● **Directions for this task**: The task calls for each line of the records below in which the word "Caracas" appears.

● **Supplied data**:
━━━━━━━━

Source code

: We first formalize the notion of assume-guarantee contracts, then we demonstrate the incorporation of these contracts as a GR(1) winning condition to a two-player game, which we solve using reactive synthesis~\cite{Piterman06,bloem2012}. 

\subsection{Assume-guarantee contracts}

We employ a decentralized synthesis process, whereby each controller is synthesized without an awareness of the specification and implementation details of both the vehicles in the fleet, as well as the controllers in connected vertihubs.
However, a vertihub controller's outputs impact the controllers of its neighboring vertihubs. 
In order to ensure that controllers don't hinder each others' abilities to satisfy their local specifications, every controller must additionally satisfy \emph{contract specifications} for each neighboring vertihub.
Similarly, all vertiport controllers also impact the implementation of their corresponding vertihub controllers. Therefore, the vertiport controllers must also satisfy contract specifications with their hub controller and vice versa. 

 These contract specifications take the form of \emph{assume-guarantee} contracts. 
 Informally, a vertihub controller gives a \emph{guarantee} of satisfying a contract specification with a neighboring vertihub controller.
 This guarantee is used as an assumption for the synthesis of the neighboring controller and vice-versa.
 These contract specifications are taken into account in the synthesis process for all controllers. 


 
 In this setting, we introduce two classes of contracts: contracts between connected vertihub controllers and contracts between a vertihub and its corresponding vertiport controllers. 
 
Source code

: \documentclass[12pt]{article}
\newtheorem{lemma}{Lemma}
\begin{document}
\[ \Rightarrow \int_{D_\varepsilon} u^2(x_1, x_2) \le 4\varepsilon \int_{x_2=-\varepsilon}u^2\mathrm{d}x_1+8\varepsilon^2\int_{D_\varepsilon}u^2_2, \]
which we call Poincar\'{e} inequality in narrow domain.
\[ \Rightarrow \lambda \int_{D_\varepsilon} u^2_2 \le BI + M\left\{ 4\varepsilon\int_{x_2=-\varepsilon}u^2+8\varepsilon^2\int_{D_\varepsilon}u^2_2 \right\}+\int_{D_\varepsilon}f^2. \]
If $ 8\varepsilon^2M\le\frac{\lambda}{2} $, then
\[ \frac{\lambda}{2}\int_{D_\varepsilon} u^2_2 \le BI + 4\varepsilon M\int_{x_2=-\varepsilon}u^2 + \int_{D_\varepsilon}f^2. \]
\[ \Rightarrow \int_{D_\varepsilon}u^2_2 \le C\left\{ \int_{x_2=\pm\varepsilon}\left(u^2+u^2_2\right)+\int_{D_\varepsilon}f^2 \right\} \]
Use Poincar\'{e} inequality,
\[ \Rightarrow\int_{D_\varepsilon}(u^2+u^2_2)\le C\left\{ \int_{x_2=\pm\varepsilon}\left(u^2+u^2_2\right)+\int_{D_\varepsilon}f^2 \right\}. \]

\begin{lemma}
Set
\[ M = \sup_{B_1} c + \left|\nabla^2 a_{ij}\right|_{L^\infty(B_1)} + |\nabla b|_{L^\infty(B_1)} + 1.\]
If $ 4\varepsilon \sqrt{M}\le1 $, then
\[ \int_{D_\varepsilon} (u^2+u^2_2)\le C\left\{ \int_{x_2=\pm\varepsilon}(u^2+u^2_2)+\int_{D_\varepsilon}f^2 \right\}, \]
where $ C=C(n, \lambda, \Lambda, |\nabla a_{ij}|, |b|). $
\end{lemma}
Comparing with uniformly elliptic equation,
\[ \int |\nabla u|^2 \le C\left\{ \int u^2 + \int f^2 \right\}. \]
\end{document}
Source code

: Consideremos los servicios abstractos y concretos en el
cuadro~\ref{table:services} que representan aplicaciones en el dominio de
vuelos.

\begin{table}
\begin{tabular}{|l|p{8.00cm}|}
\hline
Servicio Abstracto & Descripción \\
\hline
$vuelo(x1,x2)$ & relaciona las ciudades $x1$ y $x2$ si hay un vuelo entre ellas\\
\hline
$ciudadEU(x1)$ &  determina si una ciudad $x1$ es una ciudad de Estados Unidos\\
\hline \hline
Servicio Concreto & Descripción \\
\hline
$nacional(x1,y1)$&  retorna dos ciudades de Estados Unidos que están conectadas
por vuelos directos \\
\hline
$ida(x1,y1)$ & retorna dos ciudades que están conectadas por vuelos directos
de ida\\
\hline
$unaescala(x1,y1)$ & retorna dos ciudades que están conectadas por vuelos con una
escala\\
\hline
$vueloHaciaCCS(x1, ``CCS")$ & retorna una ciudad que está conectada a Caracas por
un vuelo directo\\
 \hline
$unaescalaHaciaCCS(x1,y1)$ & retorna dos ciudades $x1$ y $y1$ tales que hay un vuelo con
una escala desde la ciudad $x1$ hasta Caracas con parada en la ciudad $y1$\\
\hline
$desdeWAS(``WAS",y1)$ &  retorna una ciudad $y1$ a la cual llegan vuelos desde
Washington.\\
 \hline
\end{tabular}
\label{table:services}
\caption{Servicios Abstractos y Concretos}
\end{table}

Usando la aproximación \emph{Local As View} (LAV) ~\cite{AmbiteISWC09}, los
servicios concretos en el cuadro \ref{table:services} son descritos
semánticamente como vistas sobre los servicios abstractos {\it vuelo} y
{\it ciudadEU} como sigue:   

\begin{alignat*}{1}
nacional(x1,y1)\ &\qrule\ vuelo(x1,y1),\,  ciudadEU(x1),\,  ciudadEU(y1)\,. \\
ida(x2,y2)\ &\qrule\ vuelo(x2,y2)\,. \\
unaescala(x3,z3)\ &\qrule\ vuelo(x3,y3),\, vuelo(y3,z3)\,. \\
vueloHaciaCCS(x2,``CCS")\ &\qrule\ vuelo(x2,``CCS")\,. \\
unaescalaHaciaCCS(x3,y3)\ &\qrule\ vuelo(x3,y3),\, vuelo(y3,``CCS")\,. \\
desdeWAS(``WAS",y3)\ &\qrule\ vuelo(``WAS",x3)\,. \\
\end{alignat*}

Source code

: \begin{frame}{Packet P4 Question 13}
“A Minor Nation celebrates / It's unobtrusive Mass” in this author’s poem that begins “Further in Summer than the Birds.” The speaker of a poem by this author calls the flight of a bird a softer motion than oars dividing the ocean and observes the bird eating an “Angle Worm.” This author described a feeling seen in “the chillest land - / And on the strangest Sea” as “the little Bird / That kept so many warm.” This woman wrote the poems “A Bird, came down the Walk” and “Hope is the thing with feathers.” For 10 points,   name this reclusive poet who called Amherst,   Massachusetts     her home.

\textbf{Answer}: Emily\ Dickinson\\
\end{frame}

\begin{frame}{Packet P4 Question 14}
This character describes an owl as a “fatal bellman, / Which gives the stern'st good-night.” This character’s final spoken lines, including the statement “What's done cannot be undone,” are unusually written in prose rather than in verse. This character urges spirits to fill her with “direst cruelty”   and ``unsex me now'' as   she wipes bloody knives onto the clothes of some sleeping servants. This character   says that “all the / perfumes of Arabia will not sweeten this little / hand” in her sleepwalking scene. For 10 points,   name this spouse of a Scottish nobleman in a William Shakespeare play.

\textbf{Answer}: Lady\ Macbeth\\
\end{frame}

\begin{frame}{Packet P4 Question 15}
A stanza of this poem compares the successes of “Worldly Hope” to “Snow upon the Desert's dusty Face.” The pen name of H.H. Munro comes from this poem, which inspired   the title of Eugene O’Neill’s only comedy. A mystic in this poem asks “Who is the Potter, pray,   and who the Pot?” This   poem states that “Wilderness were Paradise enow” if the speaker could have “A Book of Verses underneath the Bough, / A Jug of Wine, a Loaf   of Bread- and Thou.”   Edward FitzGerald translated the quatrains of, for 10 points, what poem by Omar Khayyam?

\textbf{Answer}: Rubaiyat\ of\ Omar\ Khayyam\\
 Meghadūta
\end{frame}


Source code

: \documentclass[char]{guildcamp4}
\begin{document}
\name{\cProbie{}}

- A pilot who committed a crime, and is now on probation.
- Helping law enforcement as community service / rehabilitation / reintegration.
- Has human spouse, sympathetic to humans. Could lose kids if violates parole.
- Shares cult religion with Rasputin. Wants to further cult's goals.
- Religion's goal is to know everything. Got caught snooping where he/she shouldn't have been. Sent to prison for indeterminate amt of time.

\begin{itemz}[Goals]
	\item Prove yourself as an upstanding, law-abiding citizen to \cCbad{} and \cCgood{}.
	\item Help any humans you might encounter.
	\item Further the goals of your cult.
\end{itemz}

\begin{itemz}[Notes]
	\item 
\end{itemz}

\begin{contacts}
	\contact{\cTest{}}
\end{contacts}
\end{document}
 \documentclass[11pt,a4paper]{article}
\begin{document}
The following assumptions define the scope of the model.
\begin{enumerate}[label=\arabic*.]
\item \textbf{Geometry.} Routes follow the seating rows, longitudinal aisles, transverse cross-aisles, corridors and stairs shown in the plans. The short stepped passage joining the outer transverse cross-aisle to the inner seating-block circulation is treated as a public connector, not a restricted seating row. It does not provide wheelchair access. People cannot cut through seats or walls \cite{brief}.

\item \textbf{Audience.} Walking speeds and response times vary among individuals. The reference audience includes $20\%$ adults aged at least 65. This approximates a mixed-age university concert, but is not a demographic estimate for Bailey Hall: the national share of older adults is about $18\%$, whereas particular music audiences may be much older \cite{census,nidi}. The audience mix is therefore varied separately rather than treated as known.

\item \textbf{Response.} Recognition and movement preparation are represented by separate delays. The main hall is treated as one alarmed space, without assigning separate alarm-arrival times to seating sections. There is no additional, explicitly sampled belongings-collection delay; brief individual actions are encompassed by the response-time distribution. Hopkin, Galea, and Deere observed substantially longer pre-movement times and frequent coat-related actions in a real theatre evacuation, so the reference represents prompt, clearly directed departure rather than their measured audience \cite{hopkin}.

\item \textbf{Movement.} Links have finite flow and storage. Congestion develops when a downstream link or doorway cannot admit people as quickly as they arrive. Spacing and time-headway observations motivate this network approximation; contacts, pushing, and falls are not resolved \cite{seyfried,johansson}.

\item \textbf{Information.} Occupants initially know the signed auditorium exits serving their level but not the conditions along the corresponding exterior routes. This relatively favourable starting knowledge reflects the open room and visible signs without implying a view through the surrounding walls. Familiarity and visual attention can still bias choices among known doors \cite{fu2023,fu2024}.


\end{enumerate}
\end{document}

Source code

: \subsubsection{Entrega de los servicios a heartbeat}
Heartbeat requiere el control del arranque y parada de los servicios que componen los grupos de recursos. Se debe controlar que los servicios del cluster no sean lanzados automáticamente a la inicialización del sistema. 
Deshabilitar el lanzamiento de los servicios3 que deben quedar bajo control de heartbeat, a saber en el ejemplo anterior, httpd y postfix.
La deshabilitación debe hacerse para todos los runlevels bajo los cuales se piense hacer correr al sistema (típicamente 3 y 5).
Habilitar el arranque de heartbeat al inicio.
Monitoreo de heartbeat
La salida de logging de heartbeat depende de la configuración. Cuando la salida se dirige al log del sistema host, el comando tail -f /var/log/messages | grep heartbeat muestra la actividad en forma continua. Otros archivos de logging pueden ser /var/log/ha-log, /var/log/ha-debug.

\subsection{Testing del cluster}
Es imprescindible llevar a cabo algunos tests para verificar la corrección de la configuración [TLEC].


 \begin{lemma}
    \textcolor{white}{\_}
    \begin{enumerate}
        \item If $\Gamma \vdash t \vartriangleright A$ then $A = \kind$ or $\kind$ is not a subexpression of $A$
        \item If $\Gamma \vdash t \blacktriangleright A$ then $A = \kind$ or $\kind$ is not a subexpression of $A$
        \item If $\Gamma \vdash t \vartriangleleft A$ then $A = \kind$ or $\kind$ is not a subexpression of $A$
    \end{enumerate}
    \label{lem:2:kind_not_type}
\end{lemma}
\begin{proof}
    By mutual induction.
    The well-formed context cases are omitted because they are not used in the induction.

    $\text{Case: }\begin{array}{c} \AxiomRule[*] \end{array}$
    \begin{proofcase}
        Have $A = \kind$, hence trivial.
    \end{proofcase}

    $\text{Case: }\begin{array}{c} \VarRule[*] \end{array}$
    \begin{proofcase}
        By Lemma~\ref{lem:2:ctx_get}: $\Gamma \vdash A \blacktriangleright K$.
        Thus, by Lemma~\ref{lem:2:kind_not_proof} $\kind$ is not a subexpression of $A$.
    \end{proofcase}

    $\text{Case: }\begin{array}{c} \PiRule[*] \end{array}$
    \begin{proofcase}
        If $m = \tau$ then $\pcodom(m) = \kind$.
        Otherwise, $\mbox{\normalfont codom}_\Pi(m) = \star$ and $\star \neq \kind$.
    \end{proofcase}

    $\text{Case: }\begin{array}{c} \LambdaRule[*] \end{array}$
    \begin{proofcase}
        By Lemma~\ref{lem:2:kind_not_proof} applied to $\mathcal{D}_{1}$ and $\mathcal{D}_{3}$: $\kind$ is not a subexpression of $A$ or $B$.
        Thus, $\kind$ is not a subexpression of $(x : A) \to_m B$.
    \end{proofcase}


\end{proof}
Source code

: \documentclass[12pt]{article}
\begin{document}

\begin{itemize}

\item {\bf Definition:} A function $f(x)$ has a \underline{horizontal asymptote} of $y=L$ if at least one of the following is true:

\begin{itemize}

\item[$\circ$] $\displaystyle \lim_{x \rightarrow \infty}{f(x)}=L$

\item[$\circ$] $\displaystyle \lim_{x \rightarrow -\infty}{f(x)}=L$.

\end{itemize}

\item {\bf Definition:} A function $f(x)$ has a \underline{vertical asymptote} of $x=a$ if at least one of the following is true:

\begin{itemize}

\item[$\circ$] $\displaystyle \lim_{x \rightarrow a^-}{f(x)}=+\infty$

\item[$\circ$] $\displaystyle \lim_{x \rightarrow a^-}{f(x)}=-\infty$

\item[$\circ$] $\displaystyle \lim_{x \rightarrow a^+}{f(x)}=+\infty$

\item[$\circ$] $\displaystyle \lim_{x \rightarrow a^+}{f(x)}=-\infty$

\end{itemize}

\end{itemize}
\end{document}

━━━━━━━━

● **Response**:
$vueloHaciaCCS(x1, ``CCS")$ & retorna una ciudad que está conectada a Caracas por
una escala desde la ciudad $x1$ hasta Caracas con parada en la ciudad $y1$\\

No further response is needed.